**Work item**
The answer must consist of every line from the entries that holds the word "otus".

§

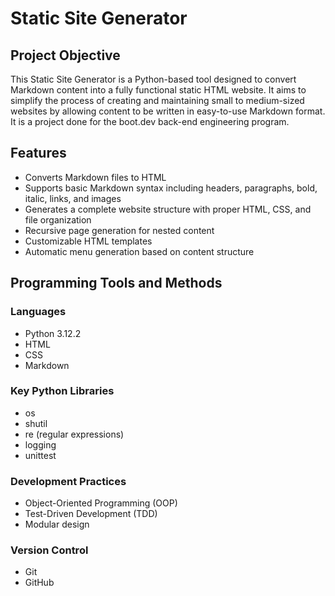# Static Site Generator

## Project Objective

This Static Site Generator is a Python-based tool designed to convert Markdown content into a fully functional static HTML website. It aims to simplify the process of creating and maintaining small to medium-sized websites by allowing content to be written in easy-to-use Markdown format. It is a project done for the boot.dev back-end engineering program.

## Features

- Converts Markdown files to HTML
- Supports basic Markdown syntax including headers, paragraphs, bold, italic, links, and images
- Generates a complete website structure with proper HTML, CSS, and file organization
- Recursive page generation for nested content
- Customizable HTML templates
- Automatic menu generation based on content structure

## Programming Tools and Methods

### Languages
- Python 3.12.2
- HTML
- CSS
- Markdown

### Key Python Libraries
- os
- shutil
- re (regular expressions)
- logging
- unittest

### Development Practices
- Object-Oriented Programming (OOP)
- Test-Driven Development (TDD)
- Modular design

### Version Control
- Git
- GitHub
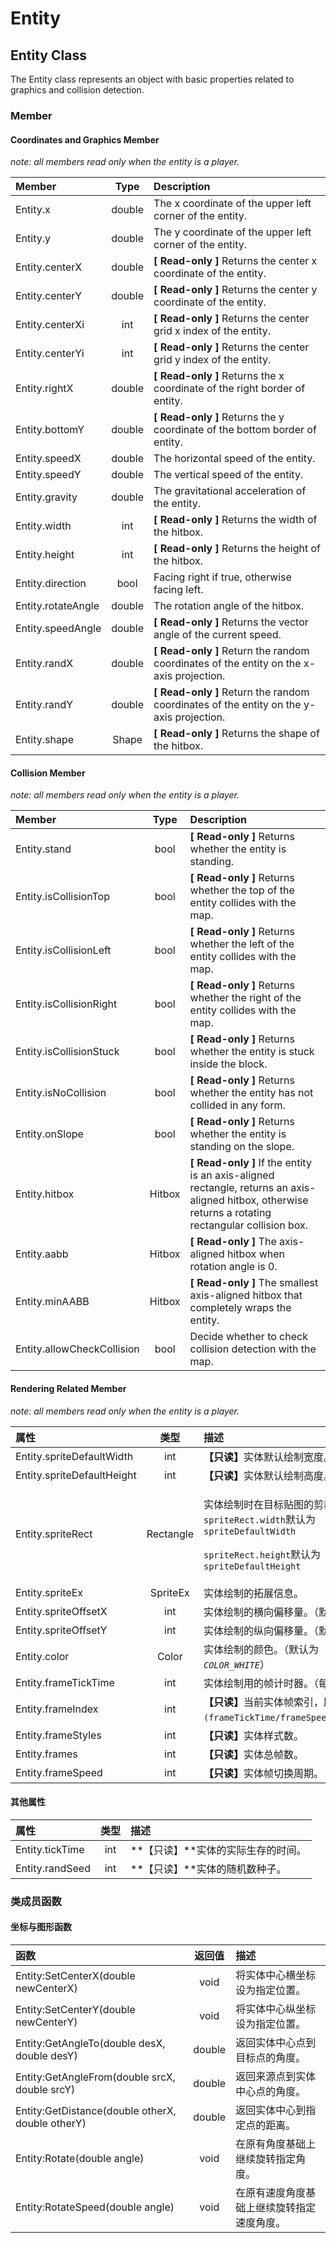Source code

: # Entity

## Entity Class

The Entity class represents an object with basic properties related to graphics and collision detection.

### Member

#### Coordinates and Graphics Member 

_note: all members read only when the entity is a player._

| Member | Type | Description |
| :--- | :---: | :--- |
| Entity.x | double | The x coordinate of the upper left corner of the entity. |
| Entity.y | double | The y coordinate of the upper left corner of the entity. |
| Entity.centerX | double | **\[ Read-only \]** Returns the center x coordinate of the entity. |
| Entity.centerY | double | **\[ Read-only \]** Returns the center y coordinate of the entity. |
| Entity.centerXi | int | **\[ Read-only \]** Returns the center grid x index of the entity. |
| Entity.centerYi | int | **\[ Read-only \]** Returns the center grid y index of the entity. |
| Entity.rightX | double | **\[ Read-only \]** Returns the x coordinate of the right border of entity. |
| Entity.bottomY | double | **\[ Read-only \]** Returns the y coordinate of the bottom border of entity. |
| Entity.speedX | double | The horizontal speed of the entity. |
| Entity.speedY | double | The vertical speed of the entity. |
| Entity.gravity | double | The gravitational acceleration of the entity. |
| Entity.width | int | **\[ Read-only \]** Returns the width of the hitbox. |
| Entity.height | int | **\[ Read-only \]** Returns the height of the hitbox. |
| Entity.direction | bool | Facing right if true, otherwise facing left. |
| Entity.rotateAngle | double | The rotation angle of the hitbox. |
| Entity.speedAngle | double | **\[ Read-only \]** Returns the vector angle of the current speed. |
| Entity.randX | double | **\[ Read-only \]** Return the random coordinates of the entity on the x-axis projection. |
| Entity.randY | double | **\[ Read-only \]** Return the random coordinates of the entity on the y-axis projection. |
| Entity.shape | Shape | **\[ Read-only \]** Returns the shape of the hitbox. |

#### Collision Member

_note: all members read only when the entity is a player._

| Member | Type | Description |
| :--- | :---: | :--- |
| Entity.stand | bool | **\[ Read-only \]** Returns whether the entity is standing. |
| Entity.isCollisionTop | bool | **\[ Read-only \]** Returns whether the top of the entity collides with the map. |
| Entity.isCollisionLeft | bool | **\[ Read-only \]** Returns whether the left of the entity collides with the map. |
| Entity.isCollisionRight | bool | **\[ Read-only \]** Returns whether the right of the entity collides with the map. |
| Entity.isCollisionStuck | bool | **\[ Read-only \]** Returns whether the entity is stuck inside the block. |
| Entity.isNoCollision | bool | **\[ Read-only \]** Returns whether the entity has not collided in any form. |
| Entity.onSlope | bool | **\[ Read-only \]** Returns whether the entity is standing on the slope. |
| Entity.hitbox | Hitbox | **\[ Read-only \]** If the entity is an axis-aligned rectangle, returns an axis-aligned hitbox, otherwise returns a rotating rectangular collision box. |
| Entity.aabb | Hitbox | **\[ Read-only \]** The axis-aligned hitbox when rotation angle is 0. |
| Entity.minAABB | Hitbox | **\[ Read-only \]** The smallest axis-aligned hitbox that completely wraps the entity. |
| Entity.allowCheckCollision | bool | Decide whether to check collision detection with the map. |

#### Rendering Related Member

_note: all members read only when the entity is a player._

<table>
  <thead>
    <tr>
      <th style="text-align:left">&#x5C5E;&#x6027;</th>
      <th style="text-align:center">&#x7C7B;&#x578B;</th>
      <th style="text-align:left">&#x63CF;&#x8FF0;</th>
    </tr>
  </thead>
  <tbody>
    <tr>
      <td style="text-align:left">Entity.spriteDefaultWidth</td>
      <td style="text-align:center">int</td>
      <td style="text-align:left"><b>&#x3010;&#x53EA;&#x8BFB;&#x3011;</b>&#x5B9E;&#x4F53;&#x9ED8;&#x8BA4;&#x7ED8;&#x5236;&#x5BBD;&#x5EA6;&#x3002;</td>
    </tr>
    <tr>
      <td style="text-align:left">Entity.spriteDefaultHeight</td>
      <td style="text-align:center">int</td>
      <td style="text-align:left"><b>&#x3010;&#x53EA;&#x8BFB;&#x3011;</b>&#x5B9E;&#x4F53;&#x9ED8;&#x8BA4;&#x7ED8;&#x5236;&#x9AD8;&#x5EA6;&#x3002;</td>
    </tr>
    <tr>
      <td style="text-align:left">Entity.spriteRect</td>
      <td style="text-align:center">Rectangle</td>
      <td style="text-align:left">
        <p>&#x5B9E;&#x4F53;&#x7ED8;&#x5236;&#x65F6;&#x5728;&#x76EE;&#x6807;&#x8D34;&#x56FE;&#x7684;&#x526A;&#x88C1;&#x533A;&#x57DF;&#x3002;
          <br
          /><code>spriteRect.width</code>&#x9ED8;&#x8BA4;&#x4E3A;<code>spriteDefaultWidth</code>
        </p>
        <p><code>spriteRect.height</code>&#x9ED8;&#x8BA4;&#x4E3A;<code>spriteDefaultHeight</code>
        </p>
      </td>
    </tr>
    <tr>
      <td style="text-align:left">Entity.spriteEx</td>
      <td style="text-align:center">SpriteEx</td>
      <td style="text-align:left">&#x5B9E;&#x4F53;&#x7ED8;&#x5236;&#x7684;&#x62D3;&#x5C55;&#x4FE1;&#x606F;&#x3002;</td>
    </tr>
    <tr>
      <td style="text-align:left">Entity.spriteOffsetX</td>
      <td style="text-align:center">int</td>
      <td style="text-align:left">&#x5B9E;&#x4F53;&#x7ED8;&#x5236;&#x7684;&#x6A2A;&#x5411;&#x504F;&#x79FB;&#x91CF;&#x3002;&#xFF08;&#x9ED8;&#x8BA4;&#x4E3A;0.0&#xFF09;</td>
    </tr>
    <tr>
      <td style="text-align:left">Entity.spriteOffsetY</td>
      <td style="text-align:center">int</td>
      <td style="text-align:left">&#x5B9E;&#x4F53;&#x7ED8;&#x5236;&#x7684;&#x7EB5;&#x5411;&#x504F;&#x79FB;&#x91CF;&#x3002;&#xFF08;&#x9ED8;&#x8BA4;&#x4E3A;0.0&#xFF09;</td>
    </tr>
    <tr>
      <td style="text-align:left">Entity.color</td>
      <td style="text-align:center">Color</td>
      <td style="text-align:left">&#x5B9E;&#x4F53;&#x7ED8;&#x5236;&#x7684;&#x989C;&#x8272;&#x3002;&#xFF08;&#x9ED8;&#x8BA4;&#x4E3A;<em><code>COLOR_WHITE</code></em>&#xFF09;</td>
    </tr>
    <tr>
      <td style="text-align:left">Entity.frameTickTime</td>
      <td style="text-align:center">int</td>
      <td style="text-align:left">&#x5B9E;&#x4F53;&#x7ED8;&#x5236;&#x7528;&#x7684;&#x5E27;&#x8BA1;&#x65F6;&#x5668;&#x3002;&#xFF08;&#x6BCF;&#x5E27;&#x81EA;&#x589E;1&#xFF09;</td>
    </tr>
    <tr>
      <td style="text-align:left">Entity.frameIndex</td>
      <td style="text-align:center">int</td>
      <td style="text-align:left"><b>&#x3010;&#x53EA;&#x8BFB;&#x3011;</b>&#x5F53;&#x524D;&#x5B9E;&#x4F53;&#x5E27;&#x7D22;&#x5F15;&#xFF0C;&#x5373;<code>(frameTickTime/frameSpeed)%frames</code>&#x3002;</td>
    </tr>
    <tr>
      <td style="text-align:left">Entity.frameStyles</td>
      <td style="text-align:center">int</td>
      <td style="text-align:left"><b>&#x3010;&#x53EA;&#x8BFB;&#x3011;</b>&#x5B9E;&#x4F53;&#x6837;&#x5F0F;&#x6570;&#x3002;</td>
    </tr>
    <tr>
      <td style="text-align:left">Entity.frames</td>
      <td style="text-align:center">int</td>
      <td style="text-align:left"><b>&#x3010;&#x53EA;&#x8BFB;&#x3011;</b>&#x5B9E;&#x4F53;&#x603B;&#x5E27;&#x6570;&#x3002;</td>
    </tr>
    <tr>
      <td style="text-align:left">Entity.frameSpeed</td>
      <td style="text-align:center">int</td>
      <td style="text-align:left"><b>&#x3010;&#x53EA;&#x8BFB;&#x3011;</b>&#x5B9E;&#x4F53;&#x5E27;&#x5207;&#x6362;&#x5468;&#x671F;&#x3002;</td>
    </tr>
  </tbody>
</table>

#### 其他属性

| 属性 | 类型 | 描述 |
| :--- | :---: | :--- |
| Entity.tickTime | int | **【只读】**实体的实际生存的时间。 |
| Entity.randSeed | int | **【只读】**实体的随机数种子。 |

### 类成员函数

#### 坐标与图形函数

| 函数 | 返回值 | 描述 |
| :--- | :---: | :--- |
| Entity:SetCenterX\(double newCenterX\) | void | 将实体中心横坐标设为指定位置。 |
| Entity:SetCenterY\(double newCenterY\) | void | 将实体中心纵坐标设为指定位置。 |
| Entity:GetAngleTo\(double desX, double desY\) | double | 返回实体中心点到目标点的角度。 |
| Entity:GetAngleFrom\(double srcX, double srcY\) | double | 返回来源点到实体中心点的角度。 |
| Entity:GetDistance\(double otherX, double otherY\) | double | 返回实体中心到指定点的距离。 |
| Entity:Rotate\(double angle\) | void | 在原有角度基础上继续旋转指定角度。 |
| Entity:RotateSpeed\(double angle\) | void | 在原有速度角度基础上继续旋转指定速度角度。 |

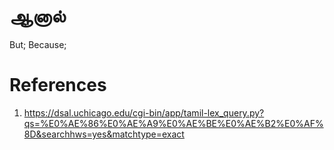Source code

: # ஆனால்
But; Because;


# References
1. https://dsal.uchicago.edu/cgi-bin/app/tamil-lex_query.py?qs=%E0%AE%86%E0%AE%A9%E0%AE%BE%E0%AE%B2%E0%AF%8D&searchhws=yes&matchtype=exact
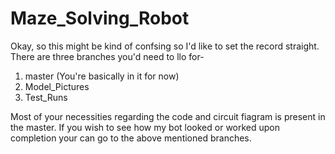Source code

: # Maze_Solving_Robot
 Okay, so this might be kind of confsing so I'd like to set the record straight.
There are three branches you'd need to llo for-
1. master (You're basically in it for now)
2. Model_Pictures
3. Test_Runs

Most of your necessities regarding the code and circuit fiagram is present in the master.
If you wish to see how my bot looked or worked upon completion your can go to the above mentioned branches.

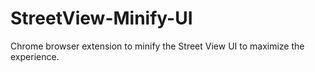 # StreetView-Minify-UI
Chrome browser extension to minify the Street View UI to maximize the experience.
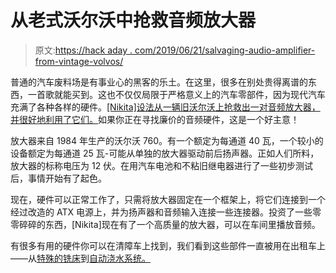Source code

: # 从老式沃尔沃中抢救音频放大器

> 原文:[https://hack aday . com/2019/06/21/salvaging-audio-amplifier-from-vintage-volvos/](https://hackaday.com/2019/06/21/salvaging-audio-amplifiers-from-vintage-volvos/)

普通的汽车废料场是有事业心的黑客的乐土。在这里，很多在别处贵得离谱的东西，一首歌就能买到。这也不仅仅局限于严格意义上的汽车零部件，因为现代汽车充满了各种各样的硬件。[[Nikita]设法从一辆旧沃尔沃上抢救出一对音频放大器，并很好地利用了它们。](http://musingsandhobbies.blogspot.com/2010/07/recycled-volvo-amps-provide-130-wats-of.html)如果你正在寻找廉价的音频硬件，这是一个好主意！

放大器来自 1984 年生产的沃尔沃 760。有一个额定为每通道 40 瓦，一个较小的设备额定为每通道 25 瓦-可能从单独的放大器驱动前后扬声器。正如人们所料，放大器的标称电压为 12 伏。在用汽车电池和不粘旧继电器进行了一些初步测试后，事情开始有了起色。

现在，硬件可以正常工作了，只需将放大器固定在一个框架上，将它们连接到一个经过改造的 ATX 电源上，并为扬声器和音频输入连接一些连接器。投资了一些零零碎碎的东西，[Nikita]现在有了一个高质量的放大器，可以在车间里播放音频。

有很多有用的硬件你可以在清障车上找到，我们看到这些部件一直被用在出租车上——从[特殊的铣床](https://hackaday.com/2015/01/03/peculiar-radial-mill-from-car-parts/)到[自动浇水系统。](https://hackaday.com/2015/02/20/automated-plant-watering-system-uses-car-parts/)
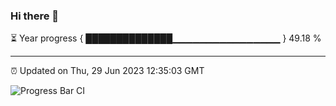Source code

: ### Hi there 👋

⏳ Year progress { ██████████████▁▁▁▁▁▁▁▁▁▁▁▁▁▁▁▁ } 49.18 %

---

⏰ Updated on Thu, 29 Jun 2023 12:35:03 GMT

![Progress Bar CI](https://github.com/liununu/liununu/workflows/Progress%20Bar%20CI/badge.svg)
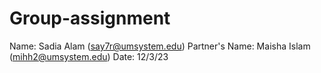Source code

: # Group-assignment
Name: Sadia Alam (say7r@umsystem.edu)
Partner's Name: Maisha Islam (mihh2@umsystem.edu)
Date: 12/3/23
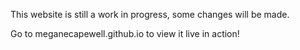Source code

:This website is still a work in progress, some changes will be made.

Go to meganecapewell.github.io to view it live in action!
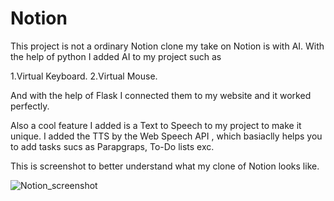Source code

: # Notion
This project is not a ordinary Notion clone my take on Notion is with AI.
With the help of python I added AI to my project such as

1.Virtual Keyboard.
2.Virtual Mouse.

And with the help of Flask I connected them to my website and it worked perfectly.

Also a cool feature I added is a Text to Speech to my project to make it unique.
I added the TTS by the Web Speech API , which basiaclly helps you to add tasks sucs as Parapgraps, To-Do lists exc. 

This is screenshot to better understand what my clone of Notion looks like.

![Notion_screenshot](https://github.com/10Arman10/Notion/blob/main/Images/Notion_Project_screenshot.png)
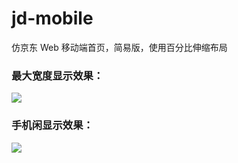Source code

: # jd-mobile
仿京东 Web 移动端首页，简易版，使用百分比伸缩布局


<h3>最大宽度显示效果：</h3>
<img src="https://github.com/xing16/jd-mobile/raw/master/result/max-width.png" >

<h3>手机闲显示效果：</h3>

<img src="https://github.com/xing16/jd-mobile/raw/master/result/mobile.png" >


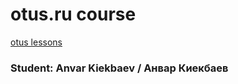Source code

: # otus.ru course
[otus lessons](http://otus.ru/lessons)

### Student: Anvar Kiekbaev / Анвар Киекбаев
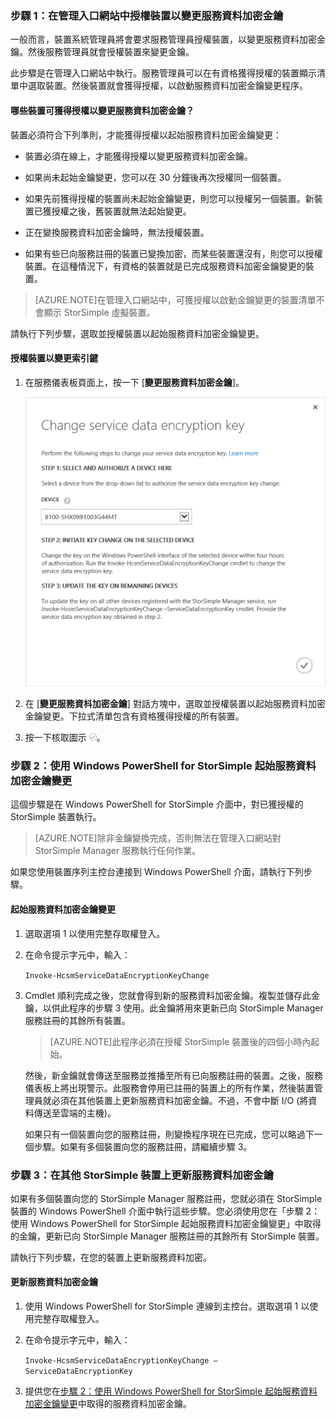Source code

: <!--author=SharS last changed: 9/17/15-->

### 步驟 1：在管理入口網站中授權裝置以變更服務資料加密金鑰

一般而言，裝置系統管理員將會要求服務管理員授權裝置，以變更服務資料加密金鑰。然後服務管理員就會授權裝置來變更金鑰。

此步驟是在管理入口網站中執行。服務管理員可以在有資格獲得授權的裝置顯示清單中選取裝置。然後裝置就會獲得授權，以啟動服務資料加密金鑰變更程序。

#### 哪些裝置可獲得授權以變更服務資料加密金鑰？

裝置必須符合下列準則，才能獲得授權以起始服務資料加密金鑰變更：

- 裝置必須在線上，才能獲得授權以變更服務資料加密金鑰。

- 如果尚未起始金鑰變更，您可以在 30 分鐘後再次授權同一個裝置。

- 如果先前獲得授權的裝置尚未起始金鑰變更，則您可以授權另一個裝置。新裝置已獲授權之後，舊裝置就無法起始變更。

- 正在變換服務資料加密金鑰時，無法授權裝置。

- 如果有些已向服務註冊的裝置已變換加密，而某些裝置還沒有，則您可以授權裝置。在這種情況下，有資格的裝置就是已完成服務資料加密金鑰變更的裝置。

> [AZURE.NOTE]在管理入口網站中，可獲授權以啟動金鑰變更的裝置清單不會顯示 StorSimple 虛擬裝置。

請執行下列步驟，選取並授權裝置以起始服務資料加密金鑰變更。

#### 授權裝置以變更索引鍵

1. 在服務儀表板頁面上，按一下 [**變更服務資料加密金鑰**]。

    ![變更服務加密金鑰](./media/storsimple-change-data-encryption-key/HCS_ChangeServiceDataEncryptionKey-include.png)

2. 在 [**變更服務資枓加密金鑰**] 對話方塊中，選取並授權裝置以起始服務資料加密金鑰變更。下拉式清單包含有資格獲得授權的所有裝置。

3. 按一下核取圖示 ![核取圖示](./media/storsimple-change-data-encryption-key/HCS_CheckIcon-include.png)。

### 步驟 2：使用 Windows PowerShell for StorSimple 起始服務資料加密金鑰變更

這個步驟是在 Windows PowerShell for StorSimple 介面中，對已獲授權的 StorSimple 裝置執行。

> [AZURE.NOTE]除非金鑰變換完成，否則無法在管理入口網站對 StorSimple Manager 服務執行任何作業。

如果您使用裝置序列主控台連接到 Windows PowerShell 介面，請執行下列步驟。

#### 起始服務資料加密金鑰變更

1. 選取選項 1 以使用完整存取權登入。

2. 在命令提示字元中，輸入：

     `Invoke-HcsmServiceDataEncryptionKeyChange`

3. Cmdlet 順利完成之後，您就會得到新的服務資料加密金鑰。複製並儲存此金鑰，以供此程序的步驟 3 使用。此金鑰將用來更新已向 StorSimple Manager 服務註冊的其餘所有裝置。

    > [AZURE.NOTE]此程序必須在授權 StorSimple 裝置後的四個小時內起始。

   然後，新金鑰就會傳送至服務並推播至所有已向服務註冊的裝置。之後，服務儀表板上將出現警示。此服務會停用已註冊的裝置上的所有作業，然後裝置管理員就必須在其他裝置上更新服務資料加密金鑰。不過，不會中斷 I/O (將資料傳送至雲端的主機)。

   如果只有一個裝置向您的服務註冊，則變換程序現在已完成，您可以略過下一個步驟。如果有多個裝置向您的服務註冊，請繼續步驟 3。

### 步驟 3：在其他 StorSimple 裝置上更新服務資料加密金鑰

如果有多個裝置向您的 StorSimple Manager 服務註冊，您就必須在 StorSimple 裝置的 Windows PowerShell 介面中執行這些步驟。您必須使用您在「步驟 2：使用 Windows PowerShell for StorSimple 起始服務資料加密金鑰變更」中取得的金鑰，更新已向 StorSimple Manager 服務註冊的其餘所有 StorSimple 裝置。

請執行下列步驟，在您的裝置上更新服務資料加密。

#### 更新服務資料加密金鑰

1. 使用 Windows PowerShell for StorSimple 連線到主控台。選取選項 1 以使用完整存取權登入。

2. 在命令提示字元中，輸入：

    `Invoke-HcsmServiceDataEncryptionKeyChange – ServiceDataEncryptionKey`

3. 提供您在[步驟 2：使用 Windows PowerShell for StorSimple 起始服務資料加密金鑰變更](#to-initiate-the-service-data-encryption-key-change)中取得的服務資料加密金鑰。

<!---HONumber=Oct15_HO3-->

§

**Output of the exercise**
: # otus.ru course
[otus lessons](http://otus.ru/lessons)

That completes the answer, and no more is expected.